Back in 2011, I wrote an article titled Taking Twitter Unfollows Too Personally. In that article, I talked about the strange reaction Chris Brogan received when he decided to unfollow all the people he’d been connected to, even though his reasoning was pretty just at the time. I was pretty amazed that all those people took it personally, even though he wrote about it to explain what he was doing.

Amnesty 20p books - 2

Caroline via Compfight

I’m going to admit that there are times when I struggle with not taking things personally. Sure, sometimes things do get personal, and in those instances you have to deal with it directly in some way. My favorite way, at least on social media, is to block people so I don’t have to bother with them anymore. It keeps me from saying something rude or from escalating things to an extreme.

Every once in a while I’ll stay calm and try to diffuse a situation, especially when I don’t really know the people I’m suddenly in conflict with.

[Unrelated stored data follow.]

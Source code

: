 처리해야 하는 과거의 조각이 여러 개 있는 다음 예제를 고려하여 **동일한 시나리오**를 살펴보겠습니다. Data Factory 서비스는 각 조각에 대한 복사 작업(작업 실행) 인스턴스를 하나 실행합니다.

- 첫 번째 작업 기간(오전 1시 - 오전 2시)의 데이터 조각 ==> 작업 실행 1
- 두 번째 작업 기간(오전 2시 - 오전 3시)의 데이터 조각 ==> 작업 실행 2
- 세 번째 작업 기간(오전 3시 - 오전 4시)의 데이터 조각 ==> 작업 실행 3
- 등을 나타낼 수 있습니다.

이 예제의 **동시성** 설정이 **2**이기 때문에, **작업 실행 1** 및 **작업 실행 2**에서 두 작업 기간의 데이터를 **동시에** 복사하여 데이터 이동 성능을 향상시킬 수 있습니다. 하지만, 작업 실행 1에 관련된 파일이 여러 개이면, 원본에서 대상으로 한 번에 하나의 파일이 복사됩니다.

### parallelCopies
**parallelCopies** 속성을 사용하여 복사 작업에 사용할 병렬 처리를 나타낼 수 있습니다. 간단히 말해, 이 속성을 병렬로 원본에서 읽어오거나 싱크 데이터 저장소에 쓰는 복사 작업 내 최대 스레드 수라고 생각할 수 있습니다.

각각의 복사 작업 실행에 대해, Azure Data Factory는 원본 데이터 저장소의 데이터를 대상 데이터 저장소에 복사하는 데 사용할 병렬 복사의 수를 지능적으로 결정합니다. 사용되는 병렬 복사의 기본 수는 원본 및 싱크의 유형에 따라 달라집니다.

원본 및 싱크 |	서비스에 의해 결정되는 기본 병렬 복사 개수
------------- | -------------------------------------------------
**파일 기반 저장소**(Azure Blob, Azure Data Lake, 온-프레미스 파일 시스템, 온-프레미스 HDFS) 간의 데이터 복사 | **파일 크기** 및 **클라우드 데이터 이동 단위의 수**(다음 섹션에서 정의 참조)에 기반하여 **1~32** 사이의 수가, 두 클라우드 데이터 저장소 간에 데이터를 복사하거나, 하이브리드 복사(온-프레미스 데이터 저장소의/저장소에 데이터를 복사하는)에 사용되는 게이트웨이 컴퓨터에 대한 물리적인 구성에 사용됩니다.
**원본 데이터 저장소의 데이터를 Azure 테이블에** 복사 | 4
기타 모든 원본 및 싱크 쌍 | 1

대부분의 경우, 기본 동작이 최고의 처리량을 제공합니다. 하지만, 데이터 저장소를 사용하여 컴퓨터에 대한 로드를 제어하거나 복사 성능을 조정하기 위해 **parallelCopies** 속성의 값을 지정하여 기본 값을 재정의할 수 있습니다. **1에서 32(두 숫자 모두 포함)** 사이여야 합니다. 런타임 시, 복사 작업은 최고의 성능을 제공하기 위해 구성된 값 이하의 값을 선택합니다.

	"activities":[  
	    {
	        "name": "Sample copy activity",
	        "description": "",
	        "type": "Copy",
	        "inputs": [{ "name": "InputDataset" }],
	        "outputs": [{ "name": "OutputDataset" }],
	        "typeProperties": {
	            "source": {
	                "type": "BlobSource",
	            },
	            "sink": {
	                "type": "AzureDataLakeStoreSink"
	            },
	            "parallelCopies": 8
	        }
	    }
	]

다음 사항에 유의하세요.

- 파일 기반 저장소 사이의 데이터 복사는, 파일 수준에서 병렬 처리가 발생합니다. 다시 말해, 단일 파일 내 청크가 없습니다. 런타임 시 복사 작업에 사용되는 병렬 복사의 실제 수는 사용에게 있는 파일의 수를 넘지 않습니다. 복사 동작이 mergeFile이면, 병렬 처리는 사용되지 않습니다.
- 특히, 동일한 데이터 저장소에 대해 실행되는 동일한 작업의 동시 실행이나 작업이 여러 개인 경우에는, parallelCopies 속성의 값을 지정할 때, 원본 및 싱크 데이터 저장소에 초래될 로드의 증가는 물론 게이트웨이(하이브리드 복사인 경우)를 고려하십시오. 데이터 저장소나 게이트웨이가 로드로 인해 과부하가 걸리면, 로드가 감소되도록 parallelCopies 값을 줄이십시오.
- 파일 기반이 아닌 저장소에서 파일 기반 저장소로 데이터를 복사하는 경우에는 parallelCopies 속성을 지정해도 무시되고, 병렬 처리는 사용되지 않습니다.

For instance, some years ago I got into a confrontation with a couple of millennials about something called Gamergate, which I really didn’t understand but had read a story about. I let them fuss and fume, called them on a couple of things they said, let them calm down and then had a nice conversation with them that ended well; they thanked me for listening to them and their side of things. I could have really gone off the deep end but in that case I felt it was better to see if I could find a way to talk to them instead.

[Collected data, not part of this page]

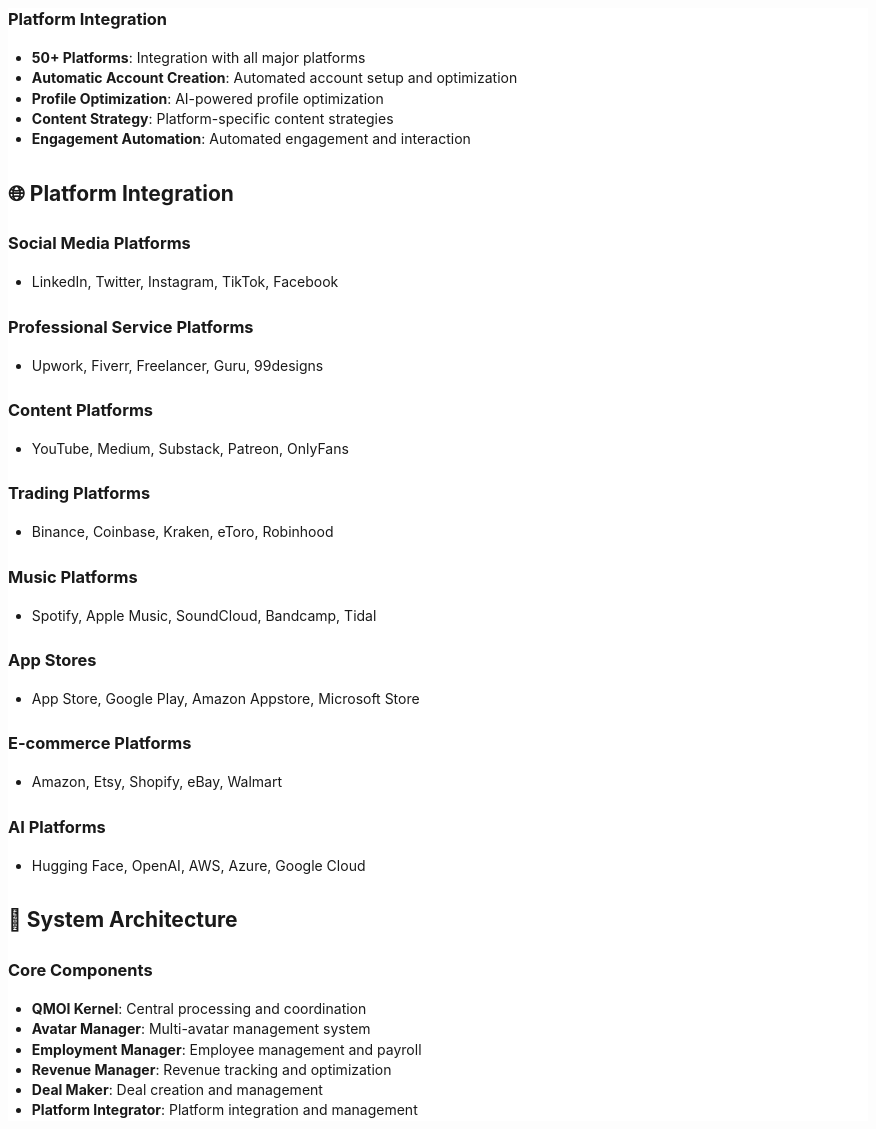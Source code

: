 ### Platform Integration

- **50+ Platforms**: Integration with all major platforms
- **Automatic Account Creation**: Automated account setup and optimization
- **Profile Optimization**: AI-powered profile optimization
- **Content Strategy**: Platform-specific content strategies
- **Engagement Automation**: Automated engagement and interaction

## 🌐 Platform Integration

### Social Media Platforms

- LinkedIn, Twitter, Instagram, TikTok, Facebook

### Professional Service Platforms

- Upwork, Fiverr, Freelancer, Guru, 99designs

### Content Platforms

- YouTube, Medium, Substack, Patreon, OnlyFans

### Trading Platforms

- Binance, Coinbase, Kraken, eToro, Robinhood

### Music Platforms

- Spotify, Apple Music, SoundCloud, Bandcamp, Tidal

### App Stores

- App Store, Google Play, Amazon Appstore, Microsoft Store

### E-commerce Platforms

- Amazon, Etsy, Shopify, eBay, Walmart

### AI Platforms

- Hugging Face, OpenAI, AWS, Azure, Google Cloud

## 🔧 System Architecture

### Core Components

- **QMOI Kernel**: Central processing and coordination
- **Avatar Manager**: Multi-avatar management system
- **Employment Manager**: Employee management and payroll
- **Revenue Manager**: Revenue tracking and optimization
- **Deal Maker**: Deal creation and management
- **Platform Integrator**: Platform integration and management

I could bring things closer to home by talking about people I know. In at least 3 cases now I’ve asked people if I could interview them, only to see them do their first interviews with someone else. Each person started off with something like “I’d be too nervous to do an interview” or “I don’t know what I’d say”. Each of them I pursued more than a couple of years. Eventually… well, I already stated what happened.

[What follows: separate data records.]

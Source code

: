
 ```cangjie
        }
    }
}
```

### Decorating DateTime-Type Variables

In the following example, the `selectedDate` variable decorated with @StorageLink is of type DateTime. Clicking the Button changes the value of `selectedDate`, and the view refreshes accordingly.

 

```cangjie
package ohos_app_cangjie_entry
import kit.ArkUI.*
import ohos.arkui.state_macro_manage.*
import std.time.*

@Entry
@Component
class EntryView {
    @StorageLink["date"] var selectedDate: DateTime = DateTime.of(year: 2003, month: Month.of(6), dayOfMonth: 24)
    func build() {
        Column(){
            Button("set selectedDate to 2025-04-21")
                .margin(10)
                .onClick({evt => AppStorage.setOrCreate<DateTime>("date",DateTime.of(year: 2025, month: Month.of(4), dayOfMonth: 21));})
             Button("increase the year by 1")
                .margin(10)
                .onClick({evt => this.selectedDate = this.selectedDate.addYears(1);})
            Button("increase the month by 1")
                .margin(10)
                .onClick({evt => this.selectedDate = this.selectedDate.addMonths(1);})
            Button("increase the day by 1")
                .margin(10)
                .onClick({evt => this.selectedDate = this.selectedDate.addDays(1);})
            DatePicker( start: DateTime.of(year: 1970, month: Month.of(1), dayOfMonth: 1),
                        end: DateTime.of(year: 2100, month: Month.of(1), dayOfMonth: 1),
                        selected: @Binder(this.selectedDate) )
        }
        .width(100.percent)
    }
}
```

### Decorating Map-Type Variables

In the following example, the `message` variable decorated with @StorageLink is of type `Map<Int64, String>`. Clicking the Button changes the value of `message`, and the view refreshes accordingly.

Now, I could take it personally, wonder what I might have done, wondered if I wasn’t as compelling a person to be interviewed by them and sulked. Truthfully, I did sulk briefly each time I found out about it. Then I moved on; after all, I’ve interviewed a good number of people anyway, including one of the people I’ve talked about above, though I’ve struggled to get anyone to let me interview them in the longest time.

One of those things we all have to learn is that it’s not always about us. Sometimes it’s timing. Sometimes a person is having a bad day and decides to take it out on you. Last year I was having a conversation with a guy on Twitter about something and he said he was tired of being called a racist. I said I hadn’t called him one. He looked back through his stream, saw that I hadn’t (I hadn’t even come close lol), and apologized for his overreaction. His assumption that, based on what he was saying at the time, was that I was going to call him one, which was strange because I’d began the conversation by saying I agreed with him on something.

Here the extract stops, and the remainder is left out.